**WHAT IS REQUIRED**
Pictures do not belong in the copy, so please give every entry below again exactly.

=== Begin Enclosure ===

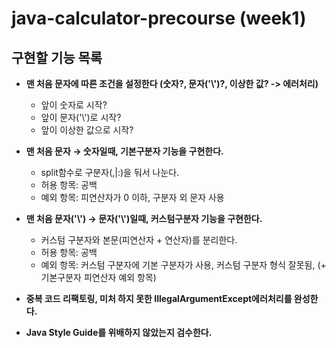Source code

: # java-calculator-precourse (week1)
 

## 구현할 기능 목록
- **맨 처음 문자에 따른 조건을 설정한다 (숫자?, 문자('\\')?, 이상한 값? -> 에러처리)**
  - 앞이 숫자로 시작?
  - 앞이 문자('\\')로 시작?
  - 앞이 이상한 값으로 시작?

- **맨 처음 문자 → 숫자일때, 기본구분자 기능을 구현한다.**
  - split함수로 구분자(,|:)을 둬서 나눈다.
  - 허용 항목: 공백 
  - 예외 항목: 피연산자가 0 이하, 구분자 외 문자 사용

- **맨 처음 문자('\\') → 문자('\\')일때, 커스텀구분자 기능을 구현한다.**
  - 커스텀 구분자와 본문(피연산자 + 연산자)를 분리한다.
  - 허용 항목: 공백
  - 예외 항목: 커스텀 구분자에 기본 구분자가 사용, 커스텀 구분자 형식 잘못됨, (+ 기본구분자 피연산자 예외 항목)

   

- **중복 코드 리팩토링, 미처 하지 못한 IllegalArgumentExcept에러처리를 완성한다.**
- **Java Style Guide를 위배하지 않았는지 검수한다.**
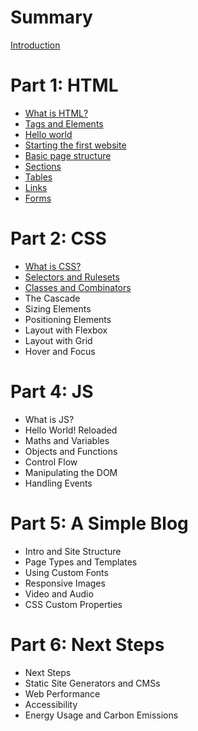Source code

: # Summary

[Introduction](./s0.md)
# Part 1: HTML
- [What is HTML?](./s1c1.md)
- [Tags and Elements](./s1c2.md)
- [Hello world](./s1c3.md)
- [Starting the first website](./s1c4.md)
- [Basic page structure](./s1c5.md)
- [Sections](./s1c6.md)
- [Tables](./s1c7.md)
- [Links](./s1c8.md)
- [Forms](./s1c9.md)
# Part 2: CSS
- [What is CSS?](./s2c1.md)
- [Selectors and Rulesets](./s2c2.md)
- [Classes and Combinators](./s2c3.md)
- The Cascade
- Sizing Elements
- Positioning Elements
- Layout with Flexbox
- Layout with Grid
- Hover and Focus
# Part 4: JS
- What is JS?
- Hello World! Reloaded
- Maths and Variables
- Objects and Functions
- Control Flow
- Manipulating the DOM
- Handling Events
# Part 5: A Simple Blog
- Intro and Site Structure
- Page Types and Templates
- Using Custom Fonts
- Responsive Images
- Video and Audio
- CSS Custom Properties
# Part 6: Next Steps
- Next Steps
- Static Site Generators and CMSs
- Web Performance
- Accessibility
- Energy Usage and Carbon Emissions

=== End Enclosure ===

**RESPONSE TO THE TASK**
Source code

: # java-calculator-precourse (week1)
 

## 구현할 기능 목록
- **맨 처음 문자에 따른 조건을 설정한다 (숫자?, 문자('\\')?, 이상한 값? -> 에러처리)**
  - 앞이 숫자로 시작?
  - 앞이 문자('\\')로 시작?
  - 앞이 이상한 값으로 시작?

- **맨 처음 문자 → 숫자일때, 기본구분자 기능을 구현한다.**
  - split함수로 구분자(,|:)을 둬서 나눈다.
  - 허용 항목: 공백 
  - 예외 항목: 피연산자가 0 이하, 구분자 외 문자 사용

- **맨 처음 문자('\\') → 문자('\\')일때, 커스텀구분자 기능을 구현한다.**
  - 커스텀 구분자와 본문(피연산자 + 연산자)를 분리한다.
  - 허용 항목: 공백
  - 예외 항목: 커스텀 구분자에 기본 구분자가 사용, 커스텀 구분자 형식 잘못됨, (+ 기본구분자 피연산자 예외 항목)

   

- **중복 코드 리팩토링, 미처 하지 못한 IllegalArgumentExcept에러처리를 완성한다.**
- **Java Style Guide를 위배하지 않았는지 검수한다.**
Source code

: # Summary

[Introduction](./s0.md)
# Part 1: HTML
- [What is HTML?](./s1c1.md)
- [Tags and Elements](./s1c2.md)
- [Hello world](./s1c3.md)
- [Starting the first website](./s1c4.md)
- [Basic page structure](./s1c5.md)
- [Sections](./s1c6.md)
- [Tables](./s1c7.md)
- [Links](./s1c8.md)
- [Forms](./s1c9.md)
# Part 2: CSS
- [What is CSS?](./s2c1.md)
- [Selectors and Rulesets](./s2c2.md)
- [Classes and Combinators](./s2c3.md)
- The Cascade
- Sizing Elements
- Positioning Elements
- Layout with Flexbox
- Layout with Grid
- Hover and Focus
# Part 4: JS
- What is JS?
- Hello World! Reloaded
- Maths and Variables
- Objects and Functions
- Control Flow
- Manipulating the DOM
- Handling Events
# Part 5: A Simple Blog
- Intro and Site Structure
- Page Types and Templates
- Using Custom Fonts
- Responsive Images
- Video and Audio
- CSS Custom Properties
# Part 6: Next Steps
- Next Steps
- Static Site Generators and CMSs
- Web Performance
- Accessibility
- Energy Usage and Carbon Emissions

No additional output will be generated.